===== RECORDS PROVIDED

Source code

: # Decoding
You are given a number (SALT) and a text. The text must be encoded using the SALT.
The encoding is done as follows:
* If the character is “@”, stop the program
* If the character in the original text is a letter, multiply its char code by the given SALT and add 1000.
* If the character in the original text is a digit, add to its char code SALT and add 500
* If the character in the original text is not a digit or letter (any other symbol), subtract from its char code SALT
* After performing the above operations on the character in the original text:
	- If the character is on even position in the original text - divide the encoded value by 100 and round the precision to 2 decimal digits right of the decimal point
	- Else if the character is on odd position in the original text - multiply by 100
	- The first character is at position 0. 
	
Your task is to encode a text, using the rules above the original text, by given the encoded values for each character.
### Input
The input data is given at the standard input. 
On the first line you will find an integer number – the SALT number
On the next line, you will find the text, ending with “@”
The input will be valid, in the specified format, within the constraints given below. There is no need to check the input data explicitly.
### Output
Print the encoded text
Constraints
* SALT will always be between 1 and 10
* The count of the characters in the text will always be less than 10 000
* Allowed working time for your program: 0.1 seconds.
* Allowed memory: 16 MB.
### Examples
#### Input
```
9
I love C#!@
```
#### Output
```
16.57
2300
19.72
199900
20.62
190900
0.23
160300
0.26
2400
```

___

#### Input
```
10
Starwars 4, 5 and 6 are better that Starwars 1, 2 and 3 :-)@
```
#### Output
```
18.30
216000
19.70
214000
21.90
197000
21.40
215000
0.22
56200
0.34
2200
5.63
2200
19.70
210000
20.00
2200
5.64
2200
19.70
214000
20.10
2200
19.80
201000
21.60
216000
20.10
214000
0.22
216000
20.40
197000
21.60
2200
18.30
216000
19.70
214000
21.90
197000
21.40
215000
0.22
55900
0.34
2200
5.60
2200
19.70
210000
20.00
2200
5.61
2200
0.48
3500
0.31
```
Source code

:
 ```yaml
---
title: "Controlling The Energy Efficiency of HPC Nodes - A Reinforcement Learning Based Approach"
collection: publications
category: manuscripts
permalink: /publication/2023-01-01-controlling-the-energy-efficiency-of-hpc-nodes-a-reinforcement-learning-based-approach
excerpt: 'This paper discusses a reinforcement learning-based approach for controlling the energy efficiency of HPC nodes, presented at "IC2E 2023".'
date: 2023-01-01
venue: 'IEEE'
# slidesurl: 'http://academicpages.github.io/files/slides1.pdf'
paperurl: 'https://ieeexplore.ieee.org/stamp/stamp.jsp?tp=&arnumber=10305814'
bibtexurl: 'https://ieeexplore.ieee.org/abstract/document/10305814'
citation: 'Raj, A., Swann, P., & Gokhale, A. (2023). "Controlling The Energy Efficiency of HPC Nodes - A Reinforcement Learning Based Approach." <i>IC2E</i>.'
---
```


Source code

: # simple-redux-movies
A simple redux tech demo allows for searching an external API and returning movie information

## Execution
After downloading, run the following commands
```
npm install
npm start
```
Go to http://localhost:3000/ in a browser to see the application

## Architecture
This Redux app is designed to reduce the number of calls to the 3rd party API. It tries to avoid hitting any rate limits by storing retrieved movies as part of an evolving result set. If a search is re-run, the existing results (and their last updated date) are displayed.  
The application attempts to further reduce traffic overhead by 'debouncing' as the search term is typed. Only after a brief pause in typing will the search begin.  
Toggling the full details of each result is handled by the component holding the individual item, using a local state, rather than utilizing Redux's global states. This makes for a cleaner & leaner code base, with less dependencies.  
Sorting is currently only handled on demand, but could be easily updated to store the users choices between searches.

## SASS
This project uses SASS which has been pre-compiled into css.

==========

● YOUR OBJECTIVE: Give all of the lines above again, exactly as they are.

● RESULT OF THIS TASK:
Source code

: # Decoding
You are given a number (SALT) and a text. The text must be encoded using the SALT.
The encoding is done as follows:
* If the character is “@”, stop the program
* If the character in the original text is a letter, multiply its char code by the given SALT and add 1000.
* If the character in the original text is a digit, add to its char code SALT and add 500
* If the character in the original text is not a digit or letter (any other symbol), subtract from its char code SALT
* After performing the above operations on the character in the original text:
	- If the character is on even position in the original text - divide the encoded value by 100 and round the precision to 2 decimal digits right of the decimal point
	- Else if the character is on odd position in the original text - multiply by 100
	- The first character is at position 0. 
	
Your task is to encode a text, using the rules above the original text, by given the encoded values for each character.
### Input
The input data is given at the standard input. 
On the first line you will find an integer number – the SALT number
On the next line, you will find the text, ending with “@”
The input will be valid, in the specified format, within the constraints given below. There is no need to check the input data explicitly.
### Output
Print the encoded text
Constraints
* SALT will always be between 1 and 10
* The count of the characters in the text will always be less than 10 000
* Allowed working time for your program: 0.1 seconds.
* Allowed memory: 16 MB.
### Examples
#### Input
```
9
I love C#!@
```
#### Output
```
16.57
2300
19.72
199900
20.62
190900
0.23
160300
0.26
2400
```

___

#### Input
```
10
Starwars 4, 5 and 6 are better that Starwars 1, 2 and 3 :-)@
```
#### Output
```
18.30
216000
19.70
214000
21.90
197000
21.40
215000
0.22
56200
0.34
2200
5.63
2200
19.70
210000
20.00
2200
5.64
2200
19.70
214000
20.10
2200
19.80
201000
21.60
216000
20.10
214000
0.22
216000
20.40
197000
21.60
2200
18.30
216000
19.70
214000
21.90
197000
21.40
215000
0.22
55900
0.34
2200
5.60
2200
19.70
210000
20.00
2200
5.61
2200
0.48
3500
0.31
```
Source code

:
 ```yaml
---
title: "Controlling The Energy Efficiency of HPC Nodes - A Reinforcement Learning Based Approach"
collection: publications
category: manuscripts
permalink: /publication/2023-01-01-controlling-the-energy-efficiency-of-hpc-nodes-a-reinforcement-learning-based-approach
excerpt: 'This paper discusses a reinforcement learning-based approach for controlling the energy efficiency of HPC nodes, presented at "IC2E 2023".'
date: 2023-01-01
venue: 'IEEE'
# slidesurl: 'http://academicpages.github.io/files/slides1.pdf'
paperurl: 'https://ieeexplore.ieee.org/stamp/stamp.jsp?tp=&arnumber=10305814'
bibtexurl: 'https://ieeexplore.ieee.org/abstract/document/10305814'
citation: 'Raj, A., Swann, P., & Gokhale, A. (2023). "Controlling The Energy Efficiency of HPC Nodes - A Reinforcement Learning Based Approach." <i>IC2E</i>.'
---
```


Source code

: # simple-redux-movies
A simple redux tech demo allows for searching an external API and returning movie information

## Execution
After downloading, run the following commands
```
npm install
npm start
```
Go to http://localhost:3000/ in a browser to see the application

## Architecture
This Redux app is designed to reduce the number of calls to the 3rd party API. It tries to avoid hitting any rate limits by storing retrieved movies as part of an evolving result set. If a search is re-run, the existing results (and their last updated date) are displayed.  
The application attempts to further reduce traffic overhead by 'debouncing' as the search term is typed. Only after a brief pause in typing will the search begin.  
Toggling the full details of each result is handled by the component holding the individual item, using a local state, rather than utilizing Redux's global states. This makes for a cleaner & leaner code base, with less dependencies.  
Sorting is currently only handled on demand, but could be easily updated to store the users choices between searches.

## SASS
This project uses SASS which has been pre-compiled into css.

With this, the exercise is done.